Report each line from the records where the string "that" turns up.

SOURCE DATA Block Start

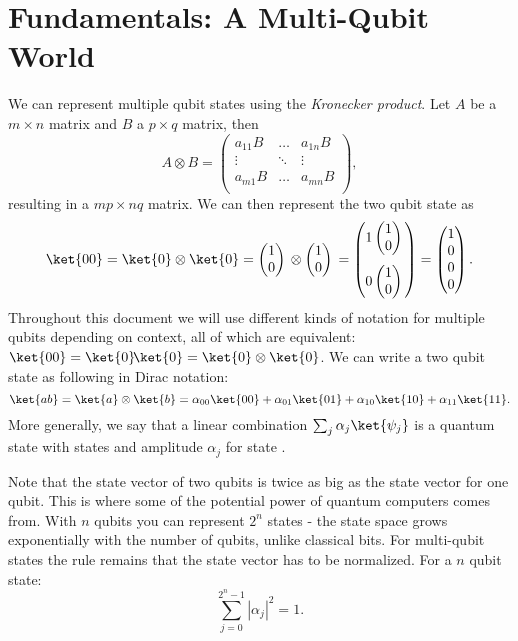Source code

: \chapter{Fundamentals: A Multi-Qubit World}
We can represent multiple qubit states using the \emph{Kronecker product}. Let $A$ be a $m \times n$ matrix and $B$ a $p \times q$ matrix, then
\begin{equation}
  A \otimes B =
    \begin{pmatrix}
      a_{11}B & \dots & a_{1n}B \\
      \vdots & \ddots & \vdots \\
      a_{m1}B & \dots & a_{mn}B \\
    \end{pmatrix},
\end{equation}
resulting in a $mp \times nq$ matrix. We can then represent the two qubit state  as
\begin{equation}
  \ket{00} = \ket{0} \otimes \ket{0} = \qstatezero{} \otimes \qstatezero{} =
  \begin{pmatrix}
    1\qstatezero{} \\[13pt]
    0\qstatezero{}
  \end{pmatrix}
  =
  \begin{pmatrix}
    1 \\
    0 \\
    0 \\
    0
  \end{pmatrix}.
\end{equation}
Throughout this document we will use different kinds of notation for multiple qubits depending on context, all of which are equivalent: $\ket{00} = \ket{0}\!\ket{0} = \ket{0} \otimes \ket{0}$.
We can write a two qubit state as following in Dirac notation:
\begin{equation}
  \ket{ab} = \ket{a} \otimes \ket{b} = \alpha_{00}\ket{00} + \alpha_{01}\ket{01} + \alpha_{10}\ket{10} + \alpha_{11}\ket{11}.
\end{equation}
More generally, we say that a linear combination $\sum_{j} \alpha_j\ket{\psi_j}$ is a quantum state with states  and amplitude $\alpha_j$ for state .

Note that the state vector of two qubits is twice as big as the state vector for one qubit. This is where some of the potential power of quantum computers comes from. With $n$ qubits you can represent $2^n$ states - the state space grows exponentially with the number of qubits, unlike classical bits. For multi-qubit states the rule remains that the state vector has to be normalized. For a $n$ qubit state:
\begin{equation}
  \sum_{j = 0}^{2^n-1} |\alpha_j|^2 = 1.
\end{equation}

SOURCE DATA Block End

▶ SOLUTION TO THIS TASK
More generally, we say that a linear combination $\sum_{j} \alpha_j\ket{\psi_j}$ is a quantum state with states  and amplitude $\alpha_j$ for state .
Note that the state vector of two qubits is twice as big as the state vector for one qubit. This is where some of the potential power of quantum computers comes from. With $n$ qubits you can represent $2^n$ states - the state space grows exponentially with the number of qubits, unlike classical bits. For multi-qubit states the rule remains that the state vector has to be normalized. For a $n$ qubit state:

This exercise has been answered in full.